Down the road a couple of sergeants of the West Ridings lean idly over a gate smoking and watching the folk going off to Mass.

Out over the canal line the men are hard at work trench-digging, pausing now and again to look skywards as the drowsy hum of an aeroplane propeller sounds over them. Whether the machine is friend or foe they have no idea.

Three girls saunter down the road, arms round waists, and stop to look with interest and amusement at some of the West Kents washing out their shirts. One of the men is stripped for a wash and Marie exchanges a little repartee with him, to run off laughing as a burly lance-corporal plants a sounding kiss on her cheek, by way of finishing the argument.

So peaceful it all is, with just that under-current of excitement which the presence of strange troops would give. Imagine a Lancashire or Yorkshire village on a summer Sunday morning and you have the picture.
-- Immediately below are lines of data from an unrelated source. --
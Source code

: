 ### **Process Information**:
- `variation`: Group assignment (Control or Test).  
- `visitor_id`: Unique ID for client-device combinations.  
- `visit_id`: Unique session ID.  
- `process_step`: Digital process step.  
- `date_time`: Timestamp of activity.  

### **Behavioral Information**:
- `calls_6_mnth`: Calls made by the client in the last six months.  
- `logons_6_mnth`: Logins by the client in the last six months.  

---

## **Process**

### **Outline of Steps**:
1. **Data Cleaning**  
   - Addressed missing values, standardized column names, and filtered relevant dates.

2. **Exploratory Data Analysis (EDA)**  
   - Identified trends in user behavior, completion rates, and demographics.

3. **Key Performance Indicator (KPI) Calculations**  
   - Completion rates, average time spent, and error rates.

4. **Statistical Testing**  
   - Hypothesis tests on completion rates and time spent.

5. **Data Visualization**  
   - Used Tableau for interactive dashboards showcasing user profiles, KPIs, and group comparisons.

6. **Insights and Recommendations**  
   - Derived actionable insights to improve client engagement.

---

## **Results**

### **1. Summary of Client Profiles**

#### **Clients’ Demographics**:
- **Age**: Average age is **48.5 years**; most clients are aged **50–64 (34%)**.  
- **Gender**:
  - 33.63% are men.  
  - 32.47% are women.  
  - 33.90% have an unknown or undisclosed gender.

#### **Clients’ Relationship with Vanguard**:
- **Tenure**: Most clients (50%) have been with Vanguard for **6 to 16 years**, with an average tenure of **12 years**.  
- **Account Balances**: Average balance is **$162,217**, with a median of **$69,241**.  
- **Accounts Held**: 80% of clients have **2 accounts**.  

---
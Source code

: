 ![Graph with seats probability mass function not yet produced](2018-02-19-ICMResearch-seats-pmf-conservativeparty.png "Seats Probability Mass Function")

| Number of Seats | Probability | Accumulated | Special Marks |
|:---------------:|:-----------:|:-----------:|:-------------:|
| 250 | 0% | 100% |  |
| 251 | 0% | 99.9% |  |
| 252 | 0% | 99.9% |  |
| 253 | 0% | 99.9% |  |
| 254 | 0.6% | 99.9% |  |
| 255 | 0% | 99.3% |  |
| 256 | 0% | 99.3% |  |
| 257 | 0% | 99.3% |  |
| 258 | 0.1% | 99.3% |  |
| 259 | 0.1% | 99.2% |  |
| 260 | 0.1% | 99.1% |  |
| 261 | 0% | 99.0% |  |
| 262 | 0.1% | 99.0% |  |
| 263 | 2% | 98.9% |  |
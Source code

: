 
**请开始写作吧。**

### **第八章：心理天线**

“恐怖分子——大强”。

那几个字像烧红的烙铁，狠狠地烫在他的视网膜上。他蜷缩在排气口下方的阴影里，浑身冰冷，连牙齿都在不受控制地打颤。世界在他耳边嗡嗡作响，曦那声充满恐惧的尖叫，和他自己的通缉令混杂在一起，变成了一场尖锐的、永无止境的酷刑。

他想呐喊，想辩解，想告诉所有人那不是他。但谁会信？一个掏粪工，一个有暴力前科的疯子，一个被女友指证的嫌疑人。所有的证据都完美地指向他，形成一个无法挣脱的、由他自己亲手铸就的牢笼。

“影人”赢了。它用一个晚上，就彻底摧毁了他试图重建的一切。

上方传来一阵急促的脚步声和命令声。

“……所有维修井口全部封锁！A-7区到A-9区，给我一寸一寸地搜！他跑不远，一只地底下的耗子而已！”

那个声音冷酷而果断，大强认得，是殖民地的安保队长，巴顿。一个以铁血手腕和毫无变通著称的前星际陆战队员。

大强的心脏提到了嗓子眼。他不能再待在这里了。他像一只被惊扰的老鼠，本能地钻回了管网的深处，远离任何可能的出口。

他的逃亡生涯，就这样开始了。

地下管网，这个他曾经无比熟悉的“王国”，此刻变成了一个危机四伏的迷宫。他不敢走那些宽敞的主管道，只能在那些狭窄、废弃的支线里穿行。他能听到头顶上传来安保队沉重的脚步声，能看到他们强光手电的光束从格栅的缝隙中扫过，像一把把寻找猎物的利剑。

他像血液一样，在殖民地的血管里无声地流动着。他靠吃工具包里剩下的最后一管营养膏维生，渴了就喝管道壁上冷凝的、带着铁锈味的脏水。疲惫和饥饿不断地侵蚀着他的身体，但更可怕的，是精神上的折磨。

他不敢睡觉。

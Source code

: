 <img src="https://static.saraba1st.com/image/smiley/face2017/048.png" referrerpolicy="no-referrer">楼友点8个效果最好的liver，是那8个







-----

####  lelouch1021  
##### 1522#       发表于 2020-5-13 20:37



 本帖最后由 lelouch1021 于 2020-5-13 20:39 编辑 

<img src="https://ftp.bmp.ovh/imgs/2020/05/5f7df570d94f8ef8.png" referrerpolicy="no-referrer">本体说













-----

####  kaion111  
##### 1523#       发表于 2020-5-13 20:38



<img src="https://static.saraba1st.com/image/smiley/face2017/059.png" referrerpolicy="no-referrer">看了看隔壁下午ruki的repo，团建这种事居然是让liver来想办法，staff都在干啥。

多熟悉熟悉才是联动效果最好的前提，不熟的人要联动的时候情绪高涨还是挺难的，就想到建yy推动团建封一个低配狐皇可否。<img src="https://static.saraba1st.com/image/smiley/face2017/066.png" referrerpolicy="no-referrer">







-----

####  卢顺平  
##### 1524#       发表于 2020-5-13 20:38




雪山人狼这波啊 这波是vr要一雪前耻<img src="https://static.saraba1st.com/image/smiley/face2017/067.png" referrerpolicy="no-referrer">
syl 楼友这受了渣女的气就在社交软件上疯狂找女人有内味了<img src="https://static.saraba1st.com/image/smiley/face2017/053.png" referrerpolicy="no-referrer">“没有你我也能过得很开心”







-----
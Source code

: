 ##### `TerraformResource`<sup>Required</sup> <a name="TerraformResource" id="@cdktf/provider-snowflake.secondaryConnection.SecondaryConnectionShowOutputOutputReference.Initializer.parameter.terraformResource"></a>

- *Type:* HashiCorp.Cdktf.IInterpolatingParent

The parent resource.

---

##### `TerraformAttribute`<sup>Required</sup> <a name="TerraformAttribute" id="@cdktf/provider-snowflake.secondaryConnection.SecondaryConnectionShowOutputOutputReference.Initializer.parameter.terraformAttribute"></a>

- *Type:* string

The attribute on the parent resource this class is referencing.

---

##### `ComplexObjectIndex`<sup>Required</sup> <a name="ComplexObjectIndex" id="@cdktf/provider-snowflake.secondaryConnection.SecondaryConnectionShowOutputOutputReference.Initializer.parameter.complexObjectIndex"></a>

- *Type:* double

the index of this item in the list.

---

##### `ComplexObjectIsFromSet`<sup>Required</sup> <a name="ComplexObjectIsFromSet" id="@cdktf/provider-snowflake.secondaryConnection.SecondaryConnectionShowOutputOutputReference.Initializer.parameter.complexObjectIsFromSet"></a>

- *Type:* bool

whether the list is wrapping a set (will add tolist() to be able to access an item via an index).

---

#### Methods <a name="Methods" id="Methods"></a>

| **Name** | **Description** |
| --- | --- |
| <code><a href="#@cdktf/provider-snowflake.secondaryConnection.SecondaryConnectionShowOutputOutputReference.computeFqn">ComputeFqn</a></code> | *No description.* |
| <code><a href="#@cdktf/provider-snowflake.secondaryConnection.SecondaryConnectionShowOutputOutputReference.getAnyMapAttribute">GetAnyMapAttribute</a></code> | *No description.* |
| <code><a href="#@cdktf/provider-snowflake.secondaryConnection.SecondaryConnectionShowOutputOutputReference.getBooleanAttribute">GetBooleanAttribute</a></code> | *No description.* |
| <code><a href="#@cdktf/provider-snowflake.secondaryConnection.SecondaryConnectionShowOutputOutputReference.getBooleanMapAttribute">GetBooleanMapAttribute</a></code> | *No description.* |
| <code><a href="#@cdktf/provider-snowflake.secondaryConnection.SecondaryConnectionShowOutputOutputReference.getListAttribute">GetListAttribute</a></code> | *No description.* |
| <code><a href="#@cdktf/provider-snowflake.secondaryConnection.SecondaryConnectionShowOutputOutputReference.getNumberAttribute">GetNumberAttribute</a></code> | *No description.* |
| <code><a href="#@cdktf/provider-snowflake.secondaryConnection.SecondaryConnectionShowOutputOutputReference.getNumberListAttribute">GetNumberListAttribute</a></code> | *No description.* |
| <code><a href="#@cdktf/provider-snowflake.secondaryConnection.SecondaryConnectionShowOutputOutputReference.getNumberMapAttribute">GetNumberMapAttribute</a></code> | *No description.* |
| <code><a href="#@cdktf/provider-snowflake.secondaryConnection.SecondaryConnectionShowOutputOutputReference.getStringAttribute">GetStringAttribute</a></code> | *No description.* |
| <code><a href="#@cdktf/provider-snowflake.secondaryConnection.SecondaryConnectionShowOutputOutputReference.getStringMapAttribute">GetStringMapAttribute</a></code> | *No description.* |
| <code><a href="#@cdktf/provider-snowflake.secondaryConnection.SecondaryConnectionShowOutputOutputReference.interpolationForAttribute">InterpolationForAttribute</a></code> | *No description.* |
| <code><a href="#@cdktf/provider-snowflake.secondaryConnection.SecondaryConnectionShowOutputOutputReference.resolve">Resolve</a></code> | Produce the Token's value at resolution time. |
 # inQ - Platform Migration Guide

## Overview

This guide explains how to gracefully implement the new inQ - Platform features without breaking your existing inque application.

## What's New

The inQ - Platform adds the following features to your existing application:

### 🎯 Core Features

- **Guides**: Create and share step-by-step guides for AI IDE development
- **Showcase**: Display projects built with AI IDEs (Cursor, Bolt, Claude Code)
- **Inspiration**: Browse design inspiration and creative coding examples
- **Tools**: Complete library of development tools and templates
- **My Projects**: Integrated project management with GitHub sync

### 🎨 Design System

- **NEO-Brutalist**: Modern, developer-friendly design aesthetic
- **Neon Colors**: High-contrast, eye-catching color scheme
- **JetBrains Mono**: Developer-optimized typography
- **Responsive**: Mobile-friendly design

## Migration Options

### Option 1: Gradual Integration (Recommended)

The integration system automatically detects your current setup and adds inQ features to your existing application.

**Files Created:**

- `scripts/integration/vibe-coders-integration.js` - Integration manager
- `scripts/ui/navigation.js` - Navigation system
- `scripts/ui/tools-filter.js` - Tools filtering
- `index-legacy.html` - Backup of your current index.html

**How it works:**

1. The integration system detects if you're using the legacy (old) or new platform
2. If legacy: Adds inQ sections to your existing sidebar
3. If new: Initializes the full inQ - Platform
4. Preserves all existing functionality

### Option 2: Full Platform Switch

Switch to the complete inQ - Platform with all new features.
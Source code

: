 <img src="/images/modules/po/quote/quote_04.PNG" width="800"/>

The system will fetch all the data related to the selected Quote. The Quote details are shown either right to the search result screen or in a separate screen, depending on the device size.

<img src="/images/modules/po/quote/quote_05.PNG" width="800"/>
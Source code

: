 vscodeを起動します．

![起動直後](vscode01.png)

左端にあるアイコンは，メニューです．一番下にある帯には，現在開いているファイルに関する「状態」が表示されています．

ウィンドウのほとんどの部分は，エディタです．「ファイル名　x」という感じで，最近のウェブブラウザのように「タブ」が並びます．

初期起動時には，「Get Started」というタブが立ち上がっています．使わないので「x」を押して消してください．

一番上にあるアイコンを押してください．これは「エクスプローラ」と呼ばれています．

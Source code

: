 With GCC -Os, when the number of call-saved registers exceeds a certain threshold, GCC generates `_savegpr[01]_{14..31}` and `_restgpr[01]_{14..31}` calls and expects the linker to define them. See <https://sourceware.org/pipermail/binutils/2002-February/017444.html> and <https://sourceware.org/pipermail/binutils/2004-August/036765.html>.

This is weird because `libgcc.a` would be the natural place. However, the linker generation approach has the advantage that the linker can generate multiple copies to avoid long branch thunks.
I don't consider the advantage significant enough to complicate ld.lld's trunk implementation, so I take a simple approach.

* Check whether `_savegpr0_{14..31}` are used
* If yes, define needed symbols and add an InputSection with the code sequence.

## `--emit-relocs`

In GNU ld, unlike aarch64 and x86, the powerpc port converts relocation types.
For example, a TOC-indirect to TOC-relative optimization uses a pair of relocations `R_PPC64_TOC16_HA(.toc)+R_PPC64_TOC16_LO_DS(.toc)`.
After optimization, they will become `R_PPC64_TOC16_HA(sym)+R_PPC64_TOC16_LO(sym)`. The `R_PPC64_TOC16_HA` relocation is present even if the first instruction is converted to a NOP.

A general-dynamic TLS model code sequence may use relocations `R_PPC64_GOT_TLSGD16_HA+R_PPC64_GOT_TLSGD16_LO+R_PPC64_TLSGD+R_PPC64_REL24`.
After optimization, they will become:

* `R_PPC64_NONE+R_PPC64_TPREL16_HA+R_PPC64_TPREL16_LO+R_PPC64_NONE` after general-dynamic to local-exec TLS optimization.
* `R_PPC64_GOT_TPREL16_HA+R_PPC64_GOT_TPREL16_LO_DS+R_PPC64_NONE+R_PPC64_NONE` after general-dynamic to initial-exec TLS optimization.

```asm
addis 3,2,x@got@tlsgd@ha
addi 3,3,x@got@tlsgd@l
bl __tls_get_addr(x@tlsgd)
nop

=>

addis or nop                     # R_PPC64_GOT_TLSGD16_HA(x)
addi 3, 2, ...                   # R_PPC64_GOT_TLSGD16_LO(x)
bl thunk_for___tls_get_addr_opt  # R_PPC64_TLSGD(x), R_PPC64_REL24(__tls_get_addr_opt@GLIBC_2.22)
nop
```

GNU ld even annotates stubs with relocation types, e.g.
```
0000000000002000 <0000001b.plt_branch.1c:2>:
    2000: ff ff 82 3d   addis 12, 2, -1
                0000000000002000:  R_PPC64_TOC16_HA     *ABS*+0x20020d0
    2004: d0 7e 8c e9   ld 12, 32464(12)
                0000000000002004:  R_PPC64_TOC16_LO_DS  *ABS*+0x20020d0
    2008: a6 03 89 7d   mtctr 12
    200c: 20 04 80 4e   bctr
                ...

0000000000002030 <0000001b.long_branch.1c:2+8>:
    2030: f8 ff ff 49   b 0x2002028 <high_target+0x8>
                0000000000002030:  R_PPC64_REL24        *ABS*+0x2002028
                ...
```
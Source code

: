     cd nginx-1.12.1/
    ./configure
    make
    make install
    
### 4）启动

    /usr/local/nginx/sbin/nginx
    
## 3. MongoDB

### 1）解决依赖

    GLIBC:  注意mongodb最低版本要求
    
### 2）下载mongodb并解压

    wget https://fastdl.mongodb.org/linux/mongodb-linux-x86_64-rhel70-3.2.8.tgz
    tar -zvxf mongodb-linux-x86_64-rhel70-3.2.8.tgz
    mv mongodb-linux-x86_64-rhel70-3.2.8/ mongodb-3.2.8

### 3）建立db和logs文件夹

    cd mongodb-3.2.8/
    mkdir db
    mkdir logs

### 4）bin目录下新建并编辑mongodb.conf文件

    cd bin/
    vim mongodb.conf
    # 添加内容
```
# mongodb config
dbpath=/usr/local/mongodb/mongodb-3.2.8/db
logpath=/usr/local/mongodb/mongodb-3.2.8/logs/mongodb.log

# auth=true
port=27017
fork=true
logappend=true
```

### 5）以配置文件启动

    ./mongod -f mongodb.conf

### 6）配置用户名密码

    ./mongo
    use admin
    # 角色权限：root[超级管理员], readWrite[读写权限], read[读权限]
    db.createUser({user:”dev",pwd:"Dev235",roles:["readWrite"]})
It is now eleven o'clock and the people are streaming home from church. The service seems to have been cut rather shorter than usual and there is just a hint of anxiety to be seen on their faces. What was it the curé had said, something about keeping quietly in their homes and trusting le bon Dieu? But there is no danger, the English are here to protect us. Still, those aeroplanes have an ugly sound, something of un air menaçant.

Another aeroplane—and look, it has a great black cross under the wings! Un Boche? No, it cannot be. Ah, see, see, a French one, ours! It goes to meet it. Mon Dieu! they fight! And dimly from the sunny heaven there falls the crackle of revolvers.

A motor dispatch-rider hurls himself from his machine straight upon the astonished group of West Kents.

"Where's the officer? Get moving; you're wanted up there!" and he jerks a thumb over his shoulder.

The men rush for their kit and rifles. Away to the west there is the crack of an 18-pounder.

Down the street the cyclist pants. A subaltern bursts in on the Sunday dinner of the Bedfords.